You are right in asking: What on earth does food delivery have to do with tariff wars?
Everything, actually.
For a minute, forget that America is a country. Just think of it as a giant platform.
But first, let's go back in time. America has actually had a very protectionist beginning. Starting from the Tariff Act of 1789 (made to generate revenue for the government since there were no income taxes then, and also to protect domestic industry from Britain), right till the (disastrous) Smoot-Hawley Act of 1930.
The average tariff until that point remained comfortably in the 30-50 per cent range. This is what created a competitive America — in manufacturing, believe it or not. America started out being around 60-70 per cent of Britain’s size in the early 1800s. By the end of World War II, America had become four times Britain. Even more tellingly, on a per capita basis, America’s prosperity soared quite like the bald eagle, over that of the war-blighted United Kingdom and Europe.
This is when the buyer side of the platform business emerged from the womb via World War II’s Caesarian operation: The American consumer was now a force of nature, the Celtic goddess of abundance called Rosmerta.
The American consumer was the Olivia Newton-John of Grease: From a plain Jane to the leather pants’ chick everybody wanted to date.
However, converse to what happens in an actual girl-chase, the entry price of dating the American consumer came down dramatically: Tariffs collapsed from around the 40 per cents in the ’40s to low single-digits in the golden, gilded, liberal era of the post-War boom, right till present day.
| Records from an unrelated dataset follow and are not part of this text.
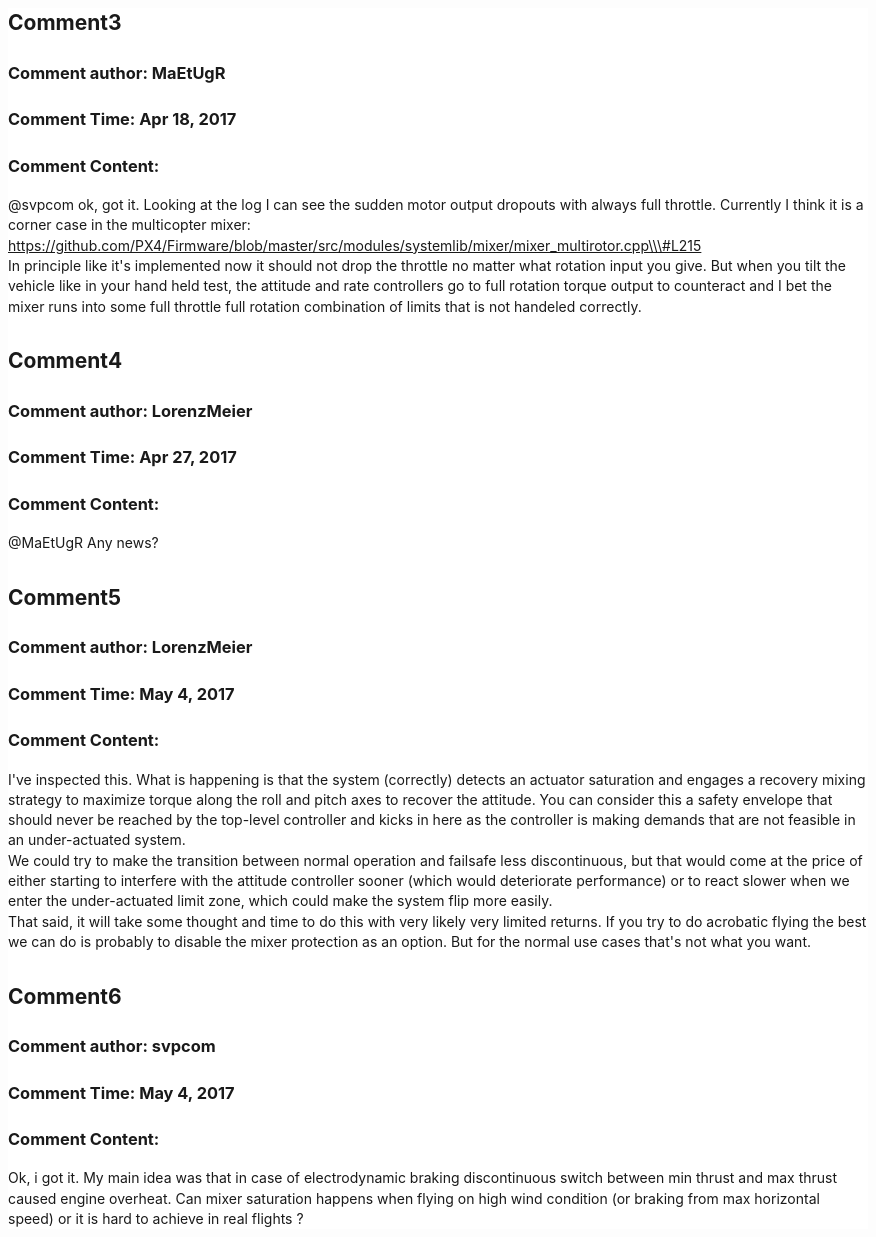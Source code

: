 ## Comment3
### Comment author: MaEtUgR
### Comment Time: Apr 18, 2017
### Comment Content:   
@svpcom ok, got it. Looking at the log I can see the sudden motor output dropouts with always full throttle. Currently I think it is a corner case in the multicopter mixer: https://github.com/PX4/Firmware/blob/master/src/modules/systemlib/mixer/mixer_multirotor.cpp\\\#L215    
In principle like it's implemented now it should not drop the throttle no matter what rotation input you give. But when you tilt the vehicle like in your hand held test, the attitude and rate controllers go to full rotation torque output to counteract and I bet the mixer runs into some full throttle full rotation combination of limits that is not handeled correctly.  

## Comment4
### Comment author: LorenzMeier
### Comment Time: Apr 27, 2017
### Comment Content:   
@MaEtUgR Any news?  

## Comment5
### Comment author: LorenzMeier
### Comment Time: May 4, 2017
### Comment Content:   
I've inspected this. What is happening is that the system (correctly) detects an actuator saturation and engages a recovery mixing strategy to maximize torque along the roll and pitch axes to recover the attitude. You can consider this a safety envelope that should never be reached by the top-level controller and kicks in here as the controller is making demands that are not feasible in an under-actuated system.  
We could try to make the transition between normal operation and failsafe less discontinuous, but that would come at the price of either starting to interfere with the attitude controller sooner (which would deteriorate performance) or to react slower when we enter the under-actuated limit zone, which could make the system flip more easily.  
That said, it will take some thought and time to do this with very likely very limited returns. If you try to do acrobatic flying the best we can do is probably to disable the mixer protection as an option. But for the normal use cases that's not what you want.  

## Comment6
### Comment author: svpcom
### Comment Time: May 4, 2017
### Comment Content:   
Ok, i got it. My main idea was that in case of electrodynamic braking discontinuous switch between min thrust and max thrust caused engine overheat. Can mixer saturation happens when flying on high wind condition (or braking from max horizontal speed) or it is hard to achieve in real flights ?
The lost decade of the ’70s served as the broken marble steps to an opulent opera, a sybaritic era, beginning 1981, when the American consumer’s desires knew no bounds. Wall Street got this immediately, and shipped out jobs to China to make stuffed dolls and black stockings, and to India, to write code. America just wanted to consume, not produce. But that’s exactly what the buyer side of a platform business is supposed to do.
China and India became the supply side of the platform. There were others, too. Actually, pretty much the entire world became Namakkal restaurants. Supplying goods and services to American consumers via that platform called America.
The low tariffs acted exactly as low platform fees do: Lure sellers onto the platform — easy onboarding, no listing fees, next-to-zero commissions. Uber even paid drivers sign-on bonuses in the beginning.
Of course, while the platform gets you onboarded with next-to-no fees, it does incur operating costs, and that’s what the burn is all about. For America, the burn has been its deficits, especially the trade deficit. From the 1980s onwards, trade deficits have averaged around 2 per cent to 3 per cent of gross domestic product (GDP), while in absolute terms, it was around $1 trillion in 2024.
So, here is what happened on the platform called America up until Donald Trump came in for the second time: Sellers had a great time. And buyers had an even greater time. The platform grew rapidly. But so did the burn.
The market started worrying about this just as it started to worry about Amazon in 2001. Can America, as a platform, survive?
And now, I hope, dear reader, you begin to see the peregrinations our minds have gone through in order to make all the seeming Donald Trump Truth Social drivel make sense.
And make sense it does.
Here is the way platforms turn profitable: They increase the take rates. Namakkal restaurants can protest all they want. Costs keep getting layered on top of costs. Sellers on the platform are hooked on to the platform simply because the platform has become a primordial force of thundering consumer herds.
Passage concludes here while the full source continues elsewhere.